Wherever a line in the data below holds "Lite", copy that line.

[Opening Given entries section]

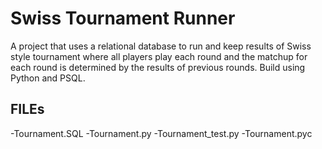 # Swiss Tournament Runner
A project that uses a relational database to run and keep results of Swiss style tournament where all players play each round and the matchup for each round is determined by the results of previous rounds.  Build using Python and PSQL.

## FILEs
-Tournament.SQL
-Tournament.py
-Tournament_test.py
-Tournament.pyc
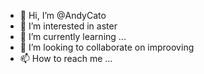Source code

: - 👋 Hi, I’m @AndyCato
- 👀 I’m interested in aster
- 🌱 I’m currently learning ...
- 💞️ I’m looking to collaborate on improoving
- 📫 How to reach me ...

<!---
AndyCato/AndyCato is a ✨ special ✨ repository because its `README.md` (this file) appears on your GitHub profile.
You can click the Preview link to take a look at your changes.
--->
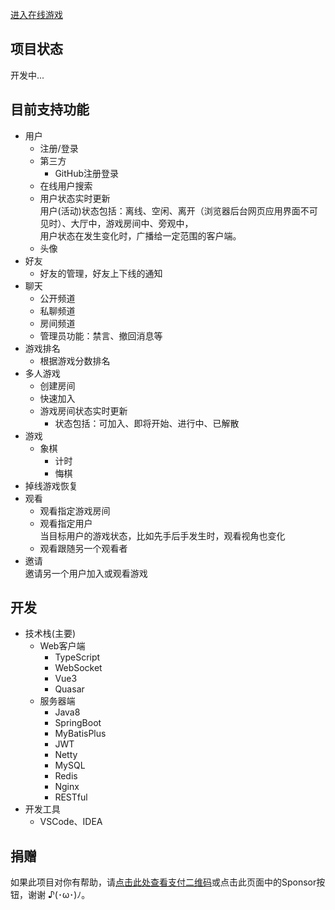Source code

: 
[进入在线游戏](http://180.76.185.34/)

## 项目状态
 开发中...

## 目前支持功能
* 用户
  - 注册/登录
  - 第三方
    + GitHub注册登录 
  - 在线用户搜索
  - 用户状态实时更新  
    用户(活动)状态包括：离线、空闲、离开（浏览器后台网页应用界面不可见时）、大厅中，游戏房间中、旁观中，  
    用户状态在发生变化时，广播给一定范围的客户端。
  - 头像
* 好友
  - 好友的管理，好友上下线的通知
* 聊天
  - 公开频道
  - 私聊频道
  - 房间频道
  - 管理员功能：禁言、撤回消息等
* 游戏排名
  - 根据游戏分数排名
* 多人游戏
  - 创建房间
  - 快速加入
  - 游戏房间状态实时更新
    + 状态包括：可加入、即将开始、进行中、已解散
* 游戏
  - 象棋
    + 计时
    + 悔棋
* 掉线游戏恢复
* 观看
  - 观看指定游戏房间
  - 观看指定用户  
    当目标用户的游戏状态，比如先手后手发生时，观看视角也变化
  - 观看跟随另一个观看者
* 邀请  
  邀请另一个用户加入或观看游戏

## 开发
* 技术栈(主要)
  - Web客户端
    + TypeScript
    + WebSocket
    + Vue3
    + Quasar
  - 服务器端
    + Java8
    + SpringBoot
    + MyBatisPlus
    + JWT
    + Netty
    + MySQL
    + Redis
    + Nginx
    + RESTful
* 开发工具
  - VSCode、IDEA


## 捐赠
如果此项目对你有帮助，请[点击此处查看支付二维码](https://github.com/hulang1024/sponsorship)或点击此页面中的Sponsor按钮，谢谢 ♪(･ω･)ﾉ。

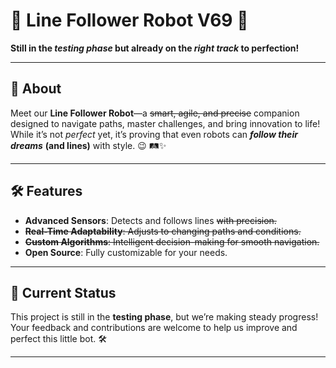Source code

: 
# 🚀 Line Follower Robot V69 🤖

**Still in the *testing phase* but already on the *right track* to perfection!**

---

## 📝 About

Meet our **Line Follower Robot**—a ~~smart, agile, and precise~~ companion designed to navigate paths, master challenges, and bring innovation to life! While it’s not *perfect* yet, it’s proving that even robots can ***follow their dreams*** __(and lines)__ with style.  😉
🛤️✨

---

## 🛠️ Features

- **Advanced Sensors**: Detects and follows lines ~~with precision.~~
- ~~**Real-Time Adaptability**: Adjusts to changing paths and conditions.~~
- ~~**Custom Algorithms**: Intelligent decision-making for smooth navigation.~~
- **Open Source**: Fully customizable for your needs.

---

## 🚧 Current Status

This project is still in the **testing phase**, but we’re making steady progress! Your feedback and contributions are welcome to help us improve and perfect this little bot. 🛠️

---

<!-- ## 📂 Repository Structure -->
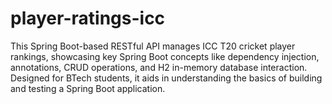 # player-ratings-icc
This Spring Boot-based RESTful API manages ICC T20 cricket player rankings, showcasing key Spring Boot concepts like dependency injection, annotations, CRUD operations, and H2 in-memory database interaction. Designed for BTech students, it aids in understanding the basics of building and testing a Spring Boot application.
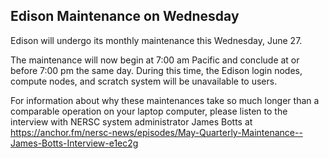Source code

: ## Edison Maintenance on Wednesday

Edison will undergo its monthly maintenance this Wednesday, June 27.

The maintenance will now begin at 7:00 am Pacific and conclude at or before 7:00
pm the same day. During this time, the Edison login nodes, compute nodes, and 
scratch system will be unavailable to users. 

For information about why these maintenances take so much longer than a 
comparable operation on your laptop computer, please listen to the interview 
with NERSC system administrator James Botts at 
<https://anchor.fm/nersc-news/episodes/May-Quarterly-Maintenance--James-Botts-Interview-e1ec2g>
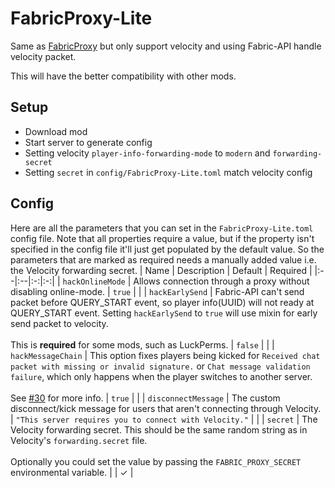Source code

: # FabricProxy-Lite

Same as [FabricProxy](https://github.com/OKTW-Network/FabricProxy) but only support velocity and using Fabric-API handle
velocity packet.

This will have the better compatibility with other mods.

## Setup

* Download mod
* Start server to generate config
* Setting velocity `player-info-forwarding-mode` to `modern` and `forwarding-secret`
* Setting `secret` in `config/FabricProxy-Lite.toml` match velocity config

## Config
Here are all the parameters that you can set in the `FabricProxy-Lite.toml` config file. Note that all properties require a value, but if the property isn't specified in the config file it'll just get populated by the default value. So the parameters that are marked as required needs a manually added value i.e. the Velocity forwarding secret.
| Name | Description | Default | Required |
|:--|:--|:-:|:-:|
| `hackOnlineMode` | Allows connection through a proxy without disabling online-mode. | `true` | |
| `hackEarlySend` | Fabric-API can't send packet before QUERY_START event, so player info(UUID) will not ready at QUERY_START event. Setting `hackEarlySend` to `true` will use mixin for early send packet to velocity. <br><br> This is **required** for some mods, such as LuckPerms. | `false` | |
| `hackMessageChain` | This option fixes players being kicked for `Received chat packet with missing or invalid signature.` or `Chat message validation failure`, which only happens when the player switches to another server. <br><br> See [#30](/../../issues/30) for more info. | `true` | |
| `disconnectMessage` | The custom disconnect/kick message for users that aren't connecting through Velocity. | `"This server requires you to connect with Velocity."` | |
| `secret` | The Velocity forwarding secret. This should be the same random string as in Velocity's `forwarding.secret` file. <br><br> Optionally you could set the value by passing the `FABRIC_PROXY_SECRET` environmental variable. | | ✓ |
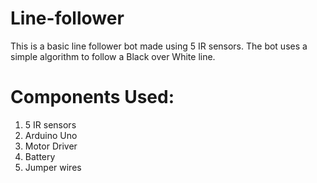 # Line-follower
This is a basic line follower bot made using 5 IR sensors. The bot uses a simple algorithm to follow a Black over White line. 

# Components Used:
1. 5 IR sensors
2. Arduino Uno
3. Motor Driver
4. Battery
5. Jumper wires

[Closing Given entries section]

Reply ::
: # FabricProxy-Lite
* Setting `secret` in `config/FabricProxy-Lite.toml` match velocity config
Here are all the parameters that you can set in the `FabricProxy-Lite.toml` config file. Note that all properties require a value, but if the property isn't specified in the config file it'll just get populated by the default value. So the parameters that are marked as required needs a manually added value i.e. the Velocity forwarding secret.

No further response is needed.